Of the three branches of government, the presidency is the easiest to imagine getting rid of. Throughout history and today there are plenty of examples of societies without a president. It could be a parliamentary system with a prime minister instead or an ancient Greek example with a direct democracy of citizens. Most of us are at least a little bit familiar with some alternatives.
Before getting to the alternatives, though, we need to look at whether the alternatives would be better than what we have now. I’m not into scrapping things for the sake of doing so. I want to scrap the things that make our lives worse while keeping the things that are worthwhile. According to the National Endowment for the Humanities (The President’s Roles and Responsibilities: Understanding the President’s Job | NEH-Edsitement) the President has seven official and unofficial roles. They are:
- Chief of State
- Chief Executive
- Chief Diplomat
- Legislative Leader
- Chief of Party
- Guardian of the Economy
I’m of two minds when it comes to the chief of state. On the one hand, organization is easier with a focal point. On the other hand, countries typically have a chief of state just because they always have, and people have not adequately looked at other organizational options. Assuming that most people will want a chief of state, though, there is no reason why it has to be embodied in the same person as the other duties of the President. Just look at constitutional monarchies. It could certainly be argued that it works better having one person who just does the ceremonial aspects of the job while others concentrate on the other aspects. And, in America at least, not all Presidents have made good Chiefs of State. It’s risky having the position tied to everything else the president does.
Chief executive is what I think of as the core of the presidency. The president is the person who runs the executive branch of government. It can also be thought of as head of the federal bureaucracy of chief administrator. In a lot of ways, I think this role can be handled by the bureaucracy rather than by a person. As it stands, it’s basically a lot of delegating anyway. I know there are a lot of problems with meritocracy, but it does seem strange that all of the experts have to defer ultimate decision-making to someone whose only qualifications are being older than 45 and being a “natural born citizen”. Plus, a lot of Presidents have been very bad at this part of the job.
I’ve always wondered why the diplomatic corps reports to the President rather than Congress. It seems a lot like another appeal to tradition. It carries a whiff of the time of kings and political marriages. In actuality, this is another hugely variable role. Some Presidents have been very good at diplomacy while others have been terrible. It’s an area that can use a lot more consistency.

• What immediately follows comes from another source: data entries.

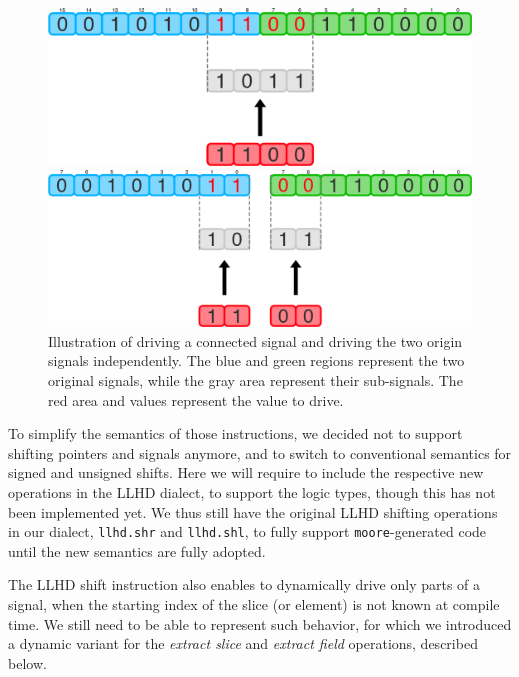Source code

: \begin{figure}[ht]
    \centering
    \begin{minipage}{0.49\textwidth}
        \includegraphics[width=\textwidth]{gfx/DrvConn.png}
    \end{minipage}
    \hfill
    \begin{minipage}{0.49\textwidth}
        \includegraphics[width=\textwidth]{gfx/DrvSplit.png}
    \end{minipage}
    \caption[Illustration of driving a connected signal vs driving the two origin signals independently.]{Illustration of driving a connected signal and driving the two origin signals independently. The blue and green regions represent the two original signals, while the gray area represent their sub-signals. The red area and values represent the value to drive.}
    \label{fig:drvconn}
\end{figure}

To simplify the semantics of those instructions, we decided not to support shifting pointers and signals anymore, and to switch to conventional semantics for signed and unsigned shifts. Here we will require to include the respective new operations in the LLHD dialect, to support the logic types, though this has not been implemented yet. We thus still have the original LLHD shifting operations in our dialect, \texttt{llhd.shr} and \texttt{llhd.shl}, to fully support \texttt{moore}-generated code until the new semantics are fully adopted.

The LLHD shift instruction also enables to dynamically drive only parts of a signal, when the starting index of the slice (or element) is not known at compile time. We still need to be able to represent such behavior, for which we introduced a dynamic variant for the \textit{extract slice} and \textit{extract field} operations, described below.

Commander-in-Chief might be the most famous official role of the President. It also might be the most indispensable. Civilian oversite of the military is huge. I don’t particularly care what it’s called, but someone, or a small group, has to be elected for this position. Unless. . .we completely restructure the military. Maybe we shouldn’t even have a standing military, which would make this position much less necessary. But I’m getting ahead of myself.
It seems funny that the Legislative Leader is not a member of the legislature. One thing I think the current system does right is separating the branches of government. Let’s break this connection. Maybe the executive can have a legislative liaison, but they shouldn’t be leading the legislature.

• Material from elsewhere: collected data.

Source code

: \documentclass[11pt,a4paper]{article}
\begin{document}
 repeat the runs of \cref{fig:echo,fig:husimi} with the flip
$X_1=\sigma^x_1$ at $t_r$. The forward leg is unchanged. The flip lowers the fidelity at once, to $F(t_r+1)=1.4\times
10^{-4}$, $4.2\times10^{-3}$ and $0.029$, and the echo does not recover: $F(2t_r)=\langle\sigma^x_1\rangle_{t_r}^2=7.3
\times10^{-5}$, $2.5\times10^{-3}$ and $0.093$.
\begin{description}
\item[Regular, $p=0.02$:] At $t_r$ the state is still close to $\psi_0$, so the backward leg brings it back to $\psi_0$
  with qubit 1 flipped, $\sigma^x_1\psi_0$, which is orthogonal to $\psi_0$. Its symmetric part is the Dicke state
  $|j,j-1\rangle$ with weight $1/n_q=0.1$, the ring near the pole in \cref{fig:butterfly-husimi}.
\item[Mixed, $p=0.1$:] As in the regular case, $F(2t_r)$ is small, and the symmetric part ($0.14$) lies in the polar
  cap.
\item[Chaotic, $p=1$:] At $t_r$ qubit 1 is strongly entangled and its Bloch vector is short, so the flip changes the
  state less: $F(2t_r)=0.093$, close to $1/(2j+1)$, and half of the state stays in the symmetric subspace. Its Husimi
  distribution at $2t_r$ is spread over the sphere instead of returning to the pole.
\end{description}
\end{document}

Having the President be the Chief of Party is just bad. The President should be beholden to only two things, the law and the people. There is no room for party politics. I understand that the President is the most powerful member of the party and being chief is kind of de facto, but we should be looking for ways to distance elected officials from their parties once they take office.
Guardian of the Economy sounds made up by someone playing Dungeons and Dragons. It’s an important job, though. The trouble is no one is any good at it and many are flat out bad. The economy kind of runs itself. I do wish the state would take a more active role in managing the economy, but for a long time now they don’t do much beyond manipulating the price and availability of money. You don’t see them popping bubbles or anything like that. They do subsidize some companies and industries, but they’re usually the ones that don’t need it and don’t deserve it. Anyway, this seems like it should be done by a committee.

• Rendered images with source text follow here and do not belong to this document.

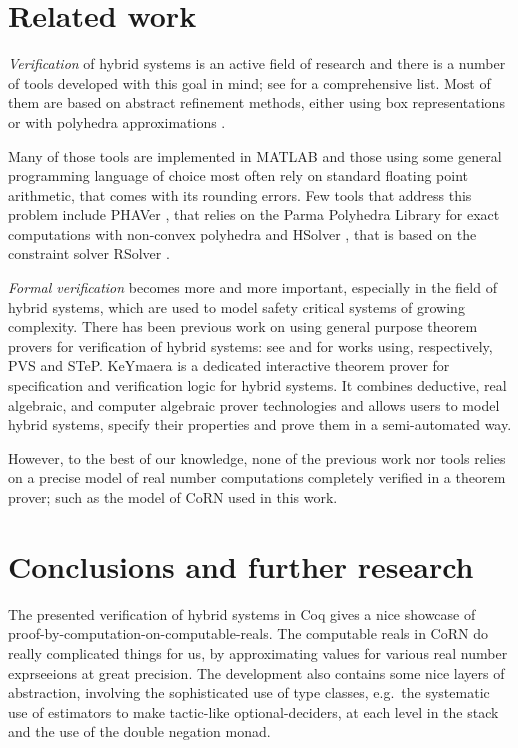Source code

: \documentclass[runningheads]{llncs}
\begin{document}
\section{Related work}

\emph{Verification} of hybrid systems is an active field of research and
there is a number of tools developed with this goal in mind;
see \cite{HST} for a comprehensive list.
Most of them are based on abstract refinement methods, either
using box representations \cite{Kow96,Kow98}
or with polyhedra approximations \cite{alur,Chu99,Cla03}.

Many of those tools are implemented in MATLAB \cite{MATLAB}
and those using some general programming language of choice
most often rely on standard floating point arithmetic, that
comes with its rounding errors. Few tools that address 
this problem include 
PHAVer \cite{PhaVER}, that relies on the Parma Polyhedra Library \cite{Parma} 
for exact computations with non-convex polyhedra 
and 
HSolver \cite{HSolver}, that is based on the constraint solver 
RSolver \cite{RSolver}.

\emph{Formal verification} becomes more and more important, especially in the
field of hybrid systems, which are used to model safety critical systems 
of growing complexity. There has been previous work on using general purpose 
theorem provers for verification of hybrid systems: see \cite{Mum01,Hen98} 
and \cite{Man98,Man01} for works using, respectively, PVS and STeP. 
KeYmaera \cite{KeYmaera} is a dedicated interactive theorem prover for 
specification and verification logic for hybrid systems. It combines
deductive, real algebraic, and computer algebraic prover technologies
and allows users to model hybrid systems, specify their properties
and prove them in a semi-automated way.

However, to the best of our knowledge, none of the previous work nor tools 
relies on a precise model of real number computations completely verified 
in a theorem prover; such as the model of CoRN used in this work.

\section{Conclusions and further research}
The presented verification of hybrid systems in Coq gives a nice
showcase of proof-by-computation-on-computable-reals. The computable
reals in CoRN do really complicated things for us, by approximating
values for various real number exprseeions at great precision. The
development also contains some nice layers of abstraction, involving
the sophisticated use of type classes, e.g.\ the systematic use of
estimators to make tactic-like optional-deciders, at each level in the
stack and the use of the double negation monad.
\end{document}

So, those are the seven roles, and my takeaway is simple: all of that should not be given to one person. I wonder if the reason we so rarely have good Presidents is because the job is impossible. They are set up to fail. I can definitely get behind scrapping the presidency as an institution. As for starting over, I would go with an executive council to lead the executive branch. There could be seven members, one for each role. They would be elected but staggered every two years, so we only have one new council member joining at a time. And they would only serve one term each. And it would be a requirement that they retire after serving the term. And, when they’re running for office, they know the seat they will be filling. There would be a Chief of State election, then, two years later, a Chief Executive election, and on and on.
That’s just my current idea. I’m certainly open to suggestions. What would you have instead of a President?